Records contained in a dataset:
__________

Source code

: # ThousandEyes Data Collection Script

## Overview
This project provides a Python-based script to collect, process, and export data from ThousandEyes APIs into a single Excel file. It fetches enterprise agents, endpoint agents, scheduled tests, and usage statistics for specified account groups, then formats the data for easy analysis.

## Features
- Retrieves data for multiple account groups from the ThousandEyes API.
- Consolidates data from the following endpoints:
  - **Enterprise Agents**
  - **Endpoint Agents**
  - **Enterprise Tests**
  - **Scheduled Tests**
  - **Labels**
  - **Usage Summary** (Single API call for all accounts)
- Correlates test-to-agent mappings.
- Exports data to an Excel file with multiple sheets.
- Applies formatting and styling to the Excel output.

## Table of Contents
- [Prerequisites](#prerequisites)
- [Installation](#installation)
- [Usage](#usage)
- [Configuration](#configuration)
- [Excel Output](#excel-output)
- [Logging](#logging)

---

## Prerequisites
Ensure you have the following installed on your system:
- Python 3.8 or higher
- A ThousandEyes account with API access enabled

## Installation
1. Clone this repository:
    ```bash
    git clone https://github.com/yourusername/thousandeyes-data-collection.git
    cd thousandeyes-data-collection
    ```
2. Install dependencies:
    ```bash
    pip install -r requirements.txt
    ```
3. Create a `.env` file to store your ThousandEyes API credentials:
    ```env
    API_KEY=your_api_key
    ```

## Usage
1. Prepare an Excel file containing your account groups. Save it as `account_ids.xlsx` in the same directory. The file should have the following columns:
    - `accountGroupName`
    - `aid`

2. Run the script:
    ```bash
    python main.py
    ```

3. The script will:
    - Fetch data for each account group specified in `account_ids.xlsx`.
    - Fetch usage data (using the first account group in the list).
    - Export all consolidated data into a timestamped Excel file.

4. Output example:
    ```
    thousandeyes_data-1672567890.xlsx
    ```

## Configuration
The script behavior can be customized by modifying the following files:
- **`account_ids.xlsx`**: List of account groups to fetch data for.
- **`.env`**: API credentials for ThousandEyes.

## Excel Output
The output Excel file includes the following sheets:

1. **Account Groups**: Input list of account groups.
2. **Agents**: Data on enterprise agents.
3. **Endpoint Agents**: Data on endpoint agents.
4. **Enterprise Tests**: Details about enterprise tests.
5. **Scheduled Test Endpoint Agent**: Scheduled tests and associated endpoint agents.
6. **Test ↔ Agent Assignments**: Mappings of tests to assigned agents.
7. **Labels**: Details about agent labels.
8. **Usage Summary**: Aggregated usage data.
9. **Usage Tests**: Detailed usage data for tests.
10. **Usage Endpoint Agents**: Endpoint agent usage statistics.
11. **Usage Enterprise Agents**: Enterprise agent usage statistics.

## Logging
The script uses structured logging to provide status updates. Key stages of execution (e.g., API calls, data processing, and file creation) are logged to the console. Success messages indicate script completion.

__________

▸ Required action
Please make an exact copy of every record, leaving nothing out.

▸ Written solution
Source code

: # ThousandEyes Data Collection Script

## Overview
This project provides a Python-based script to collect, process, and export data from ThousandEyes APIs into a single Excel file. It fetches enterprise agents, endpoint agents, scheduled tests, and usage statistics for specified account groups, then formats the data for easy analysis.

## Features
- Retrieves data for multiple account groups from the ThousandEyes API.
- Consolidates data from the following endpoints:
  - **Enterprise Agents**
  - **Endpoint Agents**
  - **Enterprise Tests**
  - **Scheduled Tests**
  - **Labels**
  - **Usage Summary** (Single API call for all accounts)
- Correlates test-to-agent mappings.
- Exports data to an Excel file with multiple sheets.
- Applies formatting and styling to the Excel output.

## Table of Contents
- [Prerequisites](#prerequisites)
- [Installation](#installation)
- [Usage](#usage)
- [Configuration](#configuration)
- [Excel Output](#excel-output)
- [Logging](#logging)

---

## Prerequisites
Ensure you have the following installed on your system:
- Python 3.8 or higher
- A ThousandEyes account with API access enabled

## Installation
1. Clone this repository:
    ```bash
    git clone https://github.com/yourusername/thousandeyes-data-collection.git
    cd thousandeyes-data-collection
    ```
2. Install dependencies:
    ```bash
    pip install -r requirements.txt
    ```
3. Create a `.env` file to store your ThousandEyes API credentials:
    ```env
    API_KEY=your_api_key
    ```

## Usage
1. Prepare an Excel file containing your account groups. Save it as `account_ids.xlsx` in the same directory. The file should have the following columns:
    - `accountGroupName`
    - `aid`

2. Run the script:
    ```bash
    python main.py
    ```

3. The script will:
    - Fetch data for each account group specified in `account_ids.xlsx`.
    - Fetch usage data (using the first account group in the list).
    - Export all consolidated data into a timestamped Excel file.

4. Output example:
    ```
    thousandeyes_data-1672567890.xlsx
    ```

## Configuration
The script behavior can be customized by modifying the following files:
- **`account_ids.xlsx`**: List of account groups to fetch data for.
- **`.env`**: API credentials for ThousandEyes.

## Excel Output
The output Excel file includes the following sheets:

1. **Account Groups**: Input list of account groups.
2. **Agents**: Data on enterprise agents.
3. **Endpoint Agents**: Data on endpoint agents.
4. **Enterprise Tests**: Details about enterprise tests.
5. **Scheduled Test Endpoint Agent**: Scheduled tests and associated endpoint agents.
6. **Test ↔ Agent Assignments**: Mappings of tests to assigned agents.
7. **Labels**: Details about agent labels.
8. **Usage Summary**: Aggregated usage data.
9. **Usage Tests**: Detailed usage data for tests.
10. **Usage Endpoint Agents**: Endpoint agent usage statistics.
11. **Usage Enterprise Agents**: Enterprise agent usage statistics.

## Logging
The script uses structured logging to provide status updates. Key stages of execution (e.g., API calls, data processing, and file creation) are logged to the console. Success messages indicate script completion.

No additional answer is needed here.